Overall, based on their understanding of existing literature, the authors anticipate that this study will make three major contributions to existing literature and practices. First, it develops a new approach to collect information on user perception toward active mobility cost-effectively; second, it demonstrates qualitative tweet analysis technique to understand the level of service of an existing facility based on users’ sentiments; third, it provides experimental evidence of the validity of the proposed method using geolocated Twitter data. Since the implemented approach identifies users’ safety concerns at different locations, the proposed framework can be an alternative approach for near real-time monitoring of the qualitative level of service of existing active transportation facilities with regard to service quality and safety.
Literature Review
Social media offers an open-access platform for people to share their opinions about different issues ( 5 ) instantly. Information from these passive data sources establishes an alternative way to understand user perceptions toward existing transportation facilities such as availability and quality of sidewalks, bike lanes, safety concerns, and so forth. However, the raw data collected from Twitter are extremely noisy: flooded with random topics, and with similar keywords used in different contexts ( 9 ). Even though social media data provide a massive volume of information on user opinions, this information is meaningless unless we can extract the relevant information related to a specific topic. Traditional keyword-based filtering algorithms commonly handle text as straightforward successions of character strings; they only search if a given set of keywords is present in a sentence regardless of the context ( 10 ). These methods cannot extract context-wise information from Twitter; consequently a robust context-wise text classification approach is needed to overcome this challenge.

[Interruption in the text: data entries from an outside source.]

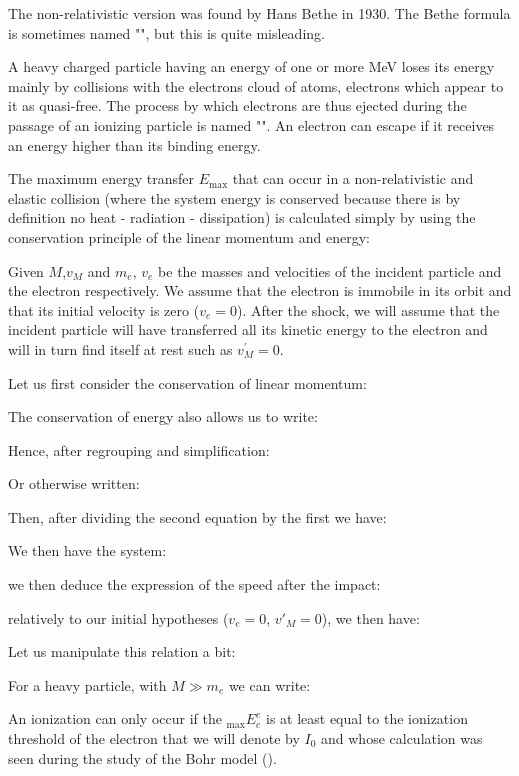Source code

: 	The non-relativistic version was found by Hans Bethe in 1930. The Bethe formula is sometimes named "", but this is quite misleading.
	
	A heavy charged particle having an energy of one or more MeV loses its energy mainly by collisions with the electrons cloud of atoms, electrons which appear to it as quasi-free. The process by which electrons are thus ejected during the passage of an ionizing particle is named "". An electron can escape if it receives an energy higher than its binding energy.

	The maximum energy transfer $E_{\max}$ that can occur in a non-relativistic and elastic collision (where the system energy is conserved because there is by definition no heat - radiation - dissipation) is calculated simply by using the conservation principle of the linear momentum and energy:

	Given $M$,$v_M$ and $m_e$, $v_e$ be the masses and velocities of the incident particle and the electron respectively. We assume that the electron is immobile in its orbit and that its initial velocity is zero ($v_e=0$). After the shock, we will assume that the incident particle will have transferred all its kinetic energy to the electron and will in turn find itself at rest such as $v_M^{\prime}=0$.
	
	Let us first consider the conservation of linear momentum:
	
	The conservation of energy also allows us to write:
	
	Hence, after regrouping and simplification:
	
	Or otherwise written:
	
	Then, after dividing the second equation by the first we have:
	
	We then have the system:
	
	we then deduce the expression of the speed after the impact:
	
	relatively to our initial hypotheses ($v_e=0$, $v'_M=0$), we then have:
	
	Let us manipulate this relation a bit:
	
	For a heavy particle, with $M\gg m_e$ we can write:
	
	An ionization can only occur if the $_\text{max}E^e_c$ is at least equal to the ionization threshold of the electron that we will denote by $I_0$ and whose calculation was seen during the study of the Bohr model ().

Text classification, one of the fundamental tasks in NLP, is the categorization of text according to its content. Text classification has widely been used for topic labeling, spam detection, and intent detection. Existing text classification methods can be divided into a traditional machine learning approach and a deep learning approach. Naïve Bayes ( 11 ), logistic regression ( 12 , 13 ), and support vector machine ( 14 ) are the most commonly used machine learning approaches for text classification. Naïve Bayes is commonly used as a standard for text classification since it is quick and simple to execute ( 15 ). It assumes all attributes of the class as an individual element, and this pattern simplifies the classification of the text ( 15 ). However, when the training data set is noisy and small, Bayesian learning is not practical for text classification ( 16 ).
The logistic regression-based multiclass text classification has shown superior performance compared with other traditional approaches ( 13 ). This algorithm assigns weights to each input sequence to segregate potential classes from each other ( 17 ). However, logistic regression assumes that all the input features in the dataset are independent, which lowers the precision of text classification for a dependent set of variables ( 18 ). Support vector classification (SVC) works well for high dimensional features in texts ( 14 ); however, it takes a substantial amount of time to tune the parameters for SVC algorithms to improve their precision ( 19 ). Several studies have also applied tree-based classifiers for text classification ( 20 ). Although these algorithms work well with categorical features, they are susceptible to a small perturbation in the data set and suffer from overfitting issues.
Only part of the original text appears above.